AHIP lauded the bill, saying that phone calls are often the only option for seniors seeking care at home. During the COVID-19 pandemic, this demographic in particular has increasingly relied on telehealth to safely access their care, but many seniors in rural and urban communities still struggle with a lack of broadband Internet services.
AHIP said the bill would reduce health disparities caused by unequal access to technology.
“The bipartisan legislation is another example of how the public and private sector can work together to improve healthcare affordability and access for all Americans,” AHIP wrote in a statement.
Joining in support of the bill was America’s Physician Groups, which said in a letter to the bill’s sponsors that telehealth services are essential for older Americans, especially those with a high risk of complications if they contract the coronavirus.
Telehealth, the group said, helps to reduce exposure and mitigates the spread of the virus and other illnesses.
To help facilitate the use of telehealth among MA patients, the Centers for Medicare and Medicaid Services loosened many previous restrictions regarding telehealth, including allowing diagnoses from telehealth encounters to be used in the MA risk adjustment program.
But this guidance requires that the encounters include a video component, which is not an option for many patients. Seniors in rural and urban communities, in particular, may lack access to broadband Internet services.
In addition to the lack of access to broadband, 40% of MA enrollees earn less than $25,000 a year and may not be able to afford the technologies and infrastructure needed for video telehealth services, according to APG.

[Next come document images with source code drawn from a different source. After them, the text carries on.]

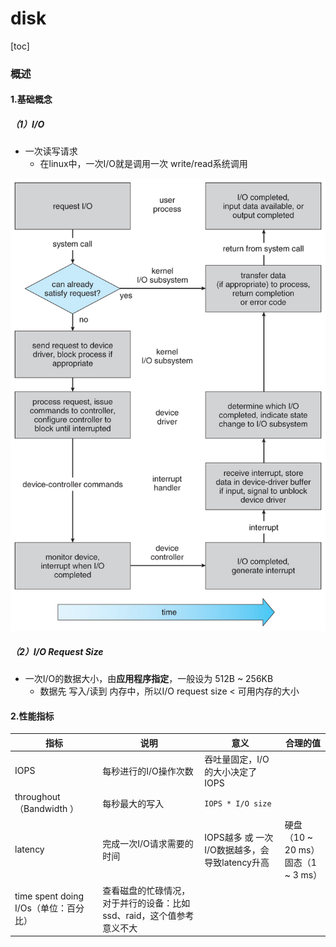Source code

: # disk

[toc]

### 概述

#### 1.基础概念

##### （1）I/O
* 一次读写请求
  * 在linux中，一次I/O就是调用一次 write/read系统调用

![](./imgs/disk_01.jpg)

##### （2）I/O Request Size
* 一次I/O的数据大小，由**应用程序指定**，一般设为 512B ~ 256KB
  * 数据先 写入/读到 内存中，所以I/O request size < 可用内存的大小

#### 2.性能指标

|指标|说明|意义|合理的值|
|-|-|-|-|
|IOPS|每秒进行的I/O操作次数|吞吐量固定，I/O的大小决定了IOPS||
|throughout（Bandwidth ）|每秒最大的写入|`IOPS * I/O size`||
|latency|完成一次I/O请求需要的时间|IOPS越多 或 一次I/O数据越多，会导致latency升高|硬盘（10 ~ 20 ms）</br>固态（1 ~ 3 ms）|
|time spent doing I/Os（单位：百分比）|查看磁盘的忙碌情况，对于并行的设备：比如ssd、raid，这个值参考意义不大||
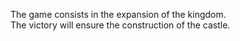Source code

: 
The game consists in the expansion of the kingdom. <br>The victory will ensure the construction of the castle.
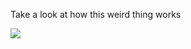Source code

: Take a look at how this weird thing works

![](https://i.ytimg.com/vi/apCCmN0otCk/maxresdefault.jpg)
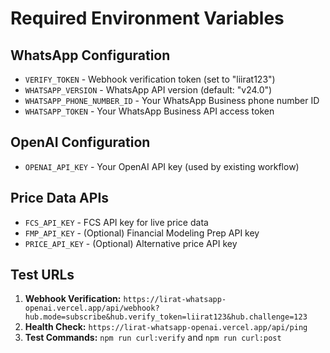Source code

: # Required Environment Variables

## WhatsApp Configuration
- `VERIFY_TOKEN` - Webhook verification token (set to "liirat123")
- `WHATSAPP_VERSION` - WhatsApp API version (default: "v24.0")
- `WHATSAPP_PHONE_NUMBER_ID` - Your WhatsApp Business phone number ID
- `WHATSAPP_TOKEN` - Your WhatsApp Business API access token

## OpenAI Configuration  
- `OPENAI_API_KEY` - Your OpenAI API key (used by existing workflow)

## Price Data APIs
- `FCS_API_KEY` - FCS API key for live price data
- `FMP_API_KEY` - (Optional) Financial Modeling Prep API key
- `PRICE_API_KEY` - (Optional) Alternative price API key

## Test URLs
1. **Webhook Verification:** `https://lirat-whatsapp-openai.vercel.app/api/webhook?hub.mode=subscribe&hub.verify_token=liirat123&hub.challenge=123`
2. **Health Check:** `https://lirat-whatsapp-openai.vercel.app/api/ping`
3. **Test Commands:** `npm run curl:verify` and `npm run curl:post`
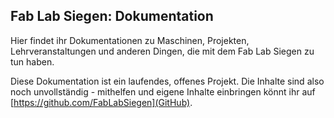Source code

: ## Fab Lab Siegen: Dokumentation

Hier findet ihr Dokumentationen zu Maschinen, Projekten, Lehrveranstaltungen und anderen Dingen, die mit dem Fab Lab Siegen zu tun haben.

Diese Dokumentation ist ein laufendes, offenes Projekt. Die Inhalte sind also noch unvollständig - mithelfen und eigene Inhalte einbringen könnt ihr auf [https://github.com/FabLabSiegen](GitHub).
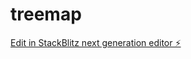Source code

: # treemap

[Edit in StackBlitz next generation editor ⚡️](https://stackblitz.com/~/github.com/nsdevaraj/treemap)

At the same time, older seniors, or those with certain physical limitations and disabilities, often struggle to access video platforms. For these patients, an audio-only telehealth visit may be the only option other than foregoing needed care.
“Allowing diagnoses from audio-only telehealth services to count for MA risk adjustment helps to ensure that health costs are adequately covered while also providing coordinated care teams with the information necessary to assess and develop plans, deploy necessary resources, and inform approaches to manage patient care,” APG wrote.
“Without the accurate documentation of diagnoses, MA will see cuts during the middle of a global pandemic, leaving plans and providers with fewer resources necessary to care for patients.”
This outcome, the group said, could lead to fewer choices and higher premiums or potentially reduced benefits, especially for the plans whose enrollees have the least access to video telehealth.
THE LARGER TREND
While the increased use of telehealth during the pandemic allowed many patients to maintain access to care, reimbursement for a large portion of these visits may end with the public health emergency, creating challenges for low-income patients who rely on such services, according to a February study from RAND.
The study looked at data from billable outpatient primary care and behavioral health visits at 41 federally qualified health centers that operated at 534 locations in California from February 2019 to August 2020.
During the pandemic, the FQHCs experienced a rapid increase in telehealth usage as the clinics substituted in-person care for video and telephone visits. For primary care visits, 48.1% occurred in person, 48.5% via telephone and 3.4% via video. Comparatively, for behavioral health visits, 22.8% occurred in person, 63.3% via telephone and 13.9% via video.
Telephone visits peaked in April 2020, comprising 65.4% of primary care visits and 71.6% of behavioral health visits, according to the study.
The American Psychological Association is one of many organizations that support the bill.
“Allowing patients to receive mental health services by audio-only telephone is a matter of health equity for underserved populations, and APA applauds this important equalizer,” said APA CEO Arthur C. Evans Jr., Ph.D. “This bill will allow patients to receive services at home, no matter where they live − whether in rural, urban or suburban communities.”